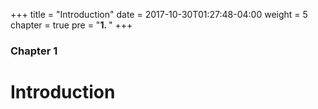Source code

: +++
title = "Introduction"
date = 2017-10-30T01:27:48-04:00
weight = 5
chapter = true
pre = "<b>1. </b>"
+++

### Chapter 1

# Introduction

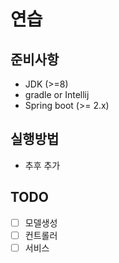 # 연습

## 준비사항
- JDK (>=8)
- gradle or Intellij
- Spring boot (>= 2.x)

## 실행방법
- 추후 추가

## TODO
- [ ] 모델생성
- [ ] 컨트롤러
- [ ] 서비스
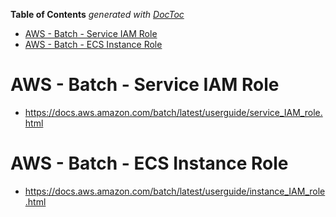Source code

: <!-- START doctoc generated TOC please keep comment here to allow auto update -->
<!-- DON'T EDIT THIS SECTION, INSTEAD RE-RUN doctoc TO UPDATE -->
**Table of Contents**  *generated with [DocToc](https://github.com/thlorenz/doctoc)*

- [AWS - Batch - Service IAM Role](#aws---batch---service-iam-role)
- [AWS - Batch - ECS Instance Role](#aws---batch---ecs-instance-role)

<!-- END doctoc generated TOC please keep comment here to allow auto update -->

# AWS - Batch - Service IAM Role

-   https://docs.aws.amazon.com/batch/latest/userguide/service_IAM_role.html

# AWS - Batch - ECS Instance Role

-   https://docs.aws.amazon.com/batch/latest/userguide/instance_IAM_role.html
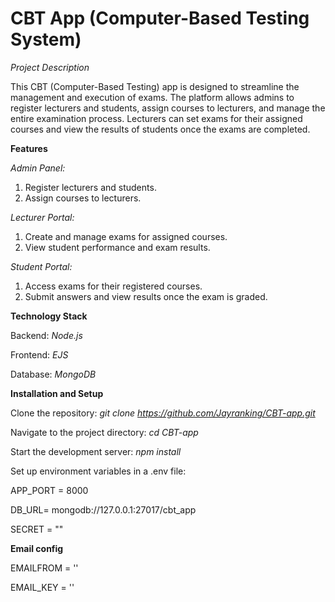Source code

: # **CBT App (Computer-Based Testing System)**

*Project Description*

This CBT (Computer-Based Testing) app is designed to streamline the management and execution of exams. The platform allows admins to register lecturers and students, assign courses to lecturers, and manage the entire examination process. Lecturers can set exams for their assigned courses and view the results of students once the exams are completed.

**Features**

*Admin Panel:*
1. Register lecturers and students.
2. Assign courses to lecturers.

*Lecturer Portal:*
1. Create and manage exams for assigned courses.
2. View student performance and exam results.

*Student Portal:*
1. Access exams for their registered courses.
2. Submit answers and view results once the exam is graded.

**Technology Stack**

Backend: *Node.js*

Frontend:  *EJS*

Database: *MongoDB*

**Installation and Setup**

Clone the repository: *git clone https://github.com/Jayranking/CBT-app.git*

Navigate to the project directory: *cd CBT-app*

Start the development server: *npm install*

Set up environment variables in a .env file: 

APP_PORT = 8000

DB_URL= mongodb://127.0.0.1:27017/cbt_app

SECRET = ""

**Email config**

EMAILFROM = ''

EMAIL_KEY = ''

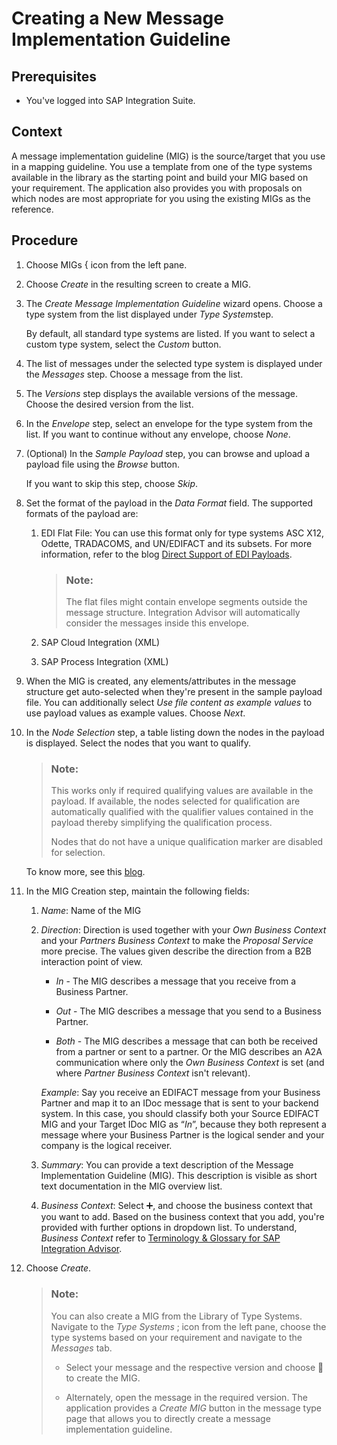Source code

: <!-- loiob894de00d93f4f58bfe5fb6ae9d35430 -->

<link rel="stylesheet" type="text/css" href="../css/sap-icons.css"/>

# Creating a New Message Implementation Guideline



<a name="loiob894de00d93f4f58bfe5fb6ae9d35430__prereq_z41_qfr_gcb"/>

## Prerequisites

-   You've logged into SAP Integration Suite.



## Context

A message implementation guideline \(MIG\) is the source/target that you use in a mapping guideline. You use a template from one of the type systems available in the library as the starting point and build your MIG based on your requirement. The application also provides you with proposals on which nodes are most appropriate for you using the existing MIGs as the reference.



## Procedure

1.  Choose MIGs <span class="SAP-icons-V5"></span> icon from the left pane.

2.  Choose *Create* in the resulting screen to create a MIG.

3.  The *Create Message Implementation Guideline* wizard opens. Choose a type system from the list displayed under *Type System*step.

    By default, all standard type systems are listed. If you want to select a custom type system, select the *Custom* button.

4.  The list of messages under the selected type system is displayed under the *Messages* step. Choose a message from the list.

5.  The *Versions* step displays the available versions of the message. Choose the desired version from the list.

6.  In the *Envelope* step, select an envelope for the type system from the list. If you want to continue without any envelope, choose *None*.

7.  \(Optional\) In the *Sample Payload* step, you can browse and upload a payload file using the *Browse* button.

    If you want to skip this step, choose *Skip*.

8.  Set the format of the payload in the *Data Format* field. The supported formats of the payload are:

    1.  EDI Flat File: You can use this format only for type systems ASC X12, Odette, TRADACOMS, and UN/EDIFACT and its subsets. For more information, refer to the blog [Direct Support of EDI Payloads](https://community.sap.com/t5/technology-blogs-by-sap/integration-advisor-direct-support-of-edi-payloads/ba-p/13779418).

        > ### Note:  
        > The flat files might contain envelope segments outside the message structure. Integration Advisor will automatically consider the messages inside this envelope.

    2.  SAP Cloud Integration \(XML\)

    3.  SAP Process Integration \(XML\)


9.  When the MIG is created, any elements/attributes in the message structure get auto-selected when they're present in the sample payload file. You can additionally select *Use file content as example values* to use payload values as example values. Choose *Next*.

10. In the *Node Selection* step, a table listing down the nodes in the payload is displayed. Select the nodes that you want to qualify.

    > ### Note:  
    > This works only if required qualifying values are available in the payload. If available, the nodes selected for qualification are automatically qualified with the qualifier values contained in the payload thereby simplifying the qualification process.
    > 
    > Nodes that do not have a unique qualification marker are disabled for selection.

    To know more, see this [blog](https://community.sap.com/t5/technology-blogs-by-sap/integration-advisor-payload-based-qualification-at-time-of-mig-creation/ba-p/13990599).

11. In the MIG Creation step, maintain the following fields:

    1.  *Name*: Name of the MIG

    2.  *Direction*: Direction is used together with your *Own Business Context* and your *Partners Business Context* to make the *Proposal Service* more precise. The values given describe the direction from a B2B interaction point of view.

        -   *In* - The MIG describes a message that you receive from a Business Partner.

        -   *Out* - The MIG describes a message that you send to a Business Partner.
        -   *Both* - The MIG describes a message that can both be received from a partner or sent to a partner. Or the MIG describes an A2A communication where only the *Own Business Context* is set \(and where *Partner Business Context* isn't relevant\).

        *Example*: Say you receive an EDIFACT message from your Business Partner and map it to an IDoc message that is sent to your backend system. In this case, you should classify both your Source EDIFACT MIG and your Target IDoc MIG as “*In*”, because they both represent a message where your Business Partner is the logical sender and your company is the logical receiver.

    3.  *Summary*: You can provide a text description of the Message Implementation Guideline \(MIG\). This description is visible as short text documentation in the MIG overview list.

    4.  *Business Context*: Select :heavy_plus_sign:, and choose the business context that you want to add. Based on the business context that you add, you're provided with further options in dropdown list. To understand, *Business Context* refer to [Terminology & Glossary for SAP Integration Advisor](../terminology-glossary-for-sap-integration-advisor-9c221b4.md).


12. Choose *Create*.

    > ### Note:  
    > You can also create a MIG from the Library of Type Systems. Navigate to the *Type Systems* <span class="SAP-icons-V5"></span> icon from the left pane, choose the type systems based on your requirement and navigate to the *Messages* tab.
    > 
    > -   Select your message and the respective version and choose <span class="SAP-icons-V5"></span> to create the MIG.
    > 
    > -   Alternately, open the message in the required version. The application provides a *Create MIG* button in the message type page that allows you to directly create a message implementation guideline.


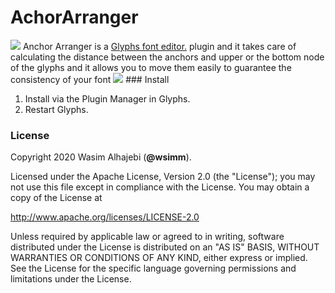 # AchorArranger
<img src="https://github.com/wsimm/AchorArranger/raw/master/AnchorArrangerScreenshot.png">
Anchor Arranger is a <a href="http://glyphsapp.com/">Glyphs font editor.</a> plugin and it takes care of calculating the distance between the anchors and upper or the bottom node of the  glyphs and it allows you to move them easily to guarantee the consistency of your font

<img src="https://github.com/wsimm/AchorArranger/blob/master/anchorArranger.gif?raw=true">
### Install

1. Install via the Plugin Manager in Glyphs.
2. Restart Glyphs.




### License

Copyright 2020 Wasim Alhajebi (**@wsimm**).

Licensed under the Apache License, Version 2.0 (the "License");
you may not use this file except in compliance with the License.
You may obtain a copy of the License at

http://www.apache.org/licenses/LICENSE-2.0

Unless required by applicable law or agreed to in writing, software
distributed under the License is distributed on an "AS IS" BASIS,
WITHOUT WARRANTIES OR CONDITIONS OF ANY KIND, either express or implied.
See the License for the specific language governing permissions and
limitations under the License.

--------------------------------

WHAT NEEDS TO BE DONE — For every line of the records above that holds the word "students", count one, and state the total only.

WRITTEN SOLUTION — 2